§ **TASK STATEMENT**:
Nothing but the lines from the one containing "build compiles. Capacity" through the one containing "engines, workspaces and", both included, should be given again, each exactly as written below.

§ **INFORMATION SHOWN**:
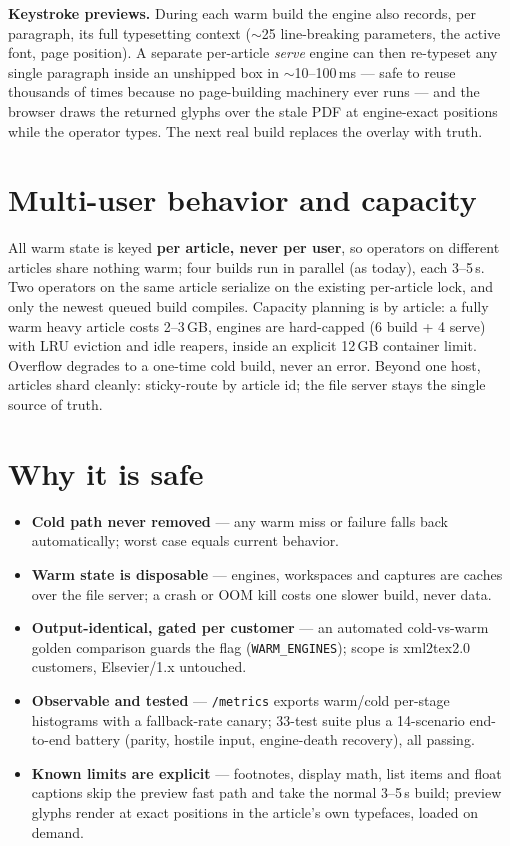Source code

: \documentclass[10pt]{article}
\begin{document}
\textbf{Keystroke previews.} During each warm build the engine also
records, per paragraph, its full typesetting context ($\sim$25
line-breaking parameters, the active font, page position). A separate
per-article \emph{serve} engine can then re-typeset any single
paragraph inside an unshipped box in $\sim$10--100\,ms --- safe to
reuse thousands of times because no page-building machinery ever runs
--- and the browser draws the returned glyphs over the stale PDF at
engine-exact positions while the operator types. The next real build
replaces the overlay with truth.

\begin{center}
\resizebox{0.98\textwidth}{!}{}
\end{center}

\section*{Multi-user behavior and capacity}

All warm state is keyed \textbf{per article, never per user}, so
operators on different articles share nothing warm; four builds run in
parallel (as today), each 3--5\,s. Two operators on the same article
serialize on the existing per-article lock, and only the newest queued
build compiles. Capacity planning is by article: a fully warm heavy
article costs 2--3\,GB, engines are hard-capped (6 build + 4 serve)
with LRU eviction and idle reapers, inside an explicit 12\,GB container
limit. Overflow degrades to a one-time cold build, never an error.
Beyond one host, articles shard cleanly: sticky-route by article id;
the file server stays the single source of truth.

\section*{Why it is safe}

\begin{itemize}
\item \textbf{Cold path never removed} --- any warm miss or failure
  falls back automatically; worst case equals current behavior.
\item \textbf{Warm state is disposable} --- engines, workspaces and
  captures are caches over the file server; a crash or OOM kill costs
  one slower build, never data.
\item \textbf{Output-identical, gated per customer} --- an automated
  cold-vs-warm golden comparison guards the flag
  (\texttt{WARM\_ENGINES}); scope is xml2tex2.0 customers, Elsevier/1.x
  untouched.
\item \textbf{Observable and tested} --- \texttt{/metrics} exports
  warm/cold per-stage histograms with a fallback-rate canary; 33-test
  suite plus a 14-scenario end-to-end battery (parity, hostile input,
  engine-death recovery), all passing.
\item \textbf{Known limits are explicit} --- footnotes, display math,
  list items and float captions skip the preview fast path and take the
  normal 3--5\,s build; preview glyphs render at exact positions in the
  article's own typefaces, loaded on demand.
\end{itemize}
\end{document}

---

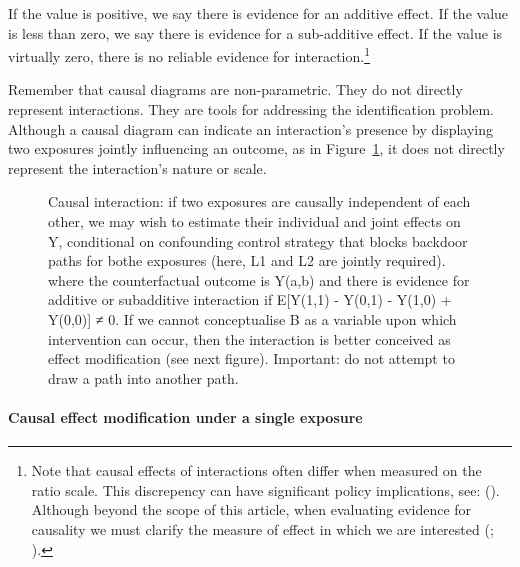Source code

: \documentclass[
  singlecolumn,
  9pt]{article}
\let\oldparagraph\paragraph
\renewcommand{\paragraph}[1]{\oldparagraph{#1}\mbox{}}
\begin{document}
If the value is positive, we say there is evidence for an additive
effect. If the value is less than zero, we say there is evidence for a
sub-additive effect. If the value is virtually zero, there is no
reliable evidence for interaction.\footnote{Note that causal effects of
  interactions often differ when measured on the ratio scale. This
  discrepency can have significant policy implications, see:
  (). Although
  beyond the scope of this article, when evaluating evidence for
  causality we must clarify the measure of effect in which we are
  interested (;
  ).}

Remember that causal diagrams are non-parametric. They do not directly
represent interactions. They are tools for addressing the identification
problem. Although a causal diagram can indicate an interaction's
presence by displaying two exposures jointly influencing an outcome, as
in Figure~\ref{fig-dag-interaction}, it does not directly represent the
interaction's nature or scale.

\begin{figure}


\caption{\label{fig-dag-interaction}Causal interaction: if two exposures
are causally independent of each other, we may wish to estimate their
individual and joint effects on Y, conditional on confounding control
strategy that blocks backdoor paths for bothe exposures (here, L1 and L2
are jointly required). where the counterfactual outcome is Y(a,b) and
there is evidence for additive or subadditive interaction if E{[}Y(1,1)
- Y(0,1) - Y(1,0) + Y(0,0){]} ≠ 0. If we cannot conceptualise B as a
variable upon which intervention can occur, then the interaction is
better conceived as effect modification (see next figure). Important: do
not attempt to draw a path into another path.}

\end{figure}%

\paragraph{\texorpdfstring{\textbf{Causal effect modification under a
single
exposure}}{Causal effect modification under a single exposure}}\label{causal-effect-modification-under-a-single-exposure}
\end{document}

§ **SOLUTION TO THIS PROBLEM**:
build compiles. Capacity planning is by article: a fully warm heavy
article costs 2--3\,GB, engines are hard-capped (6 build + 4 serve)
with LRU eviction and idle reapers, inside an explicit 12\,GB container
limit. Overflow degrades to a one-time cold build, never an error.
Beyond one host, articles shard cleanly: sticky-route by article id;
the file server stays the single source of truth.

\section*{Why it is safe}

\begin{itemize}
\item \textbf{Cold path never removed} --- any warm miss or failure
  falls back automatically; worst case equals current behavior.
\item \textbf{Warm state is disposable} --- engines, workspaces and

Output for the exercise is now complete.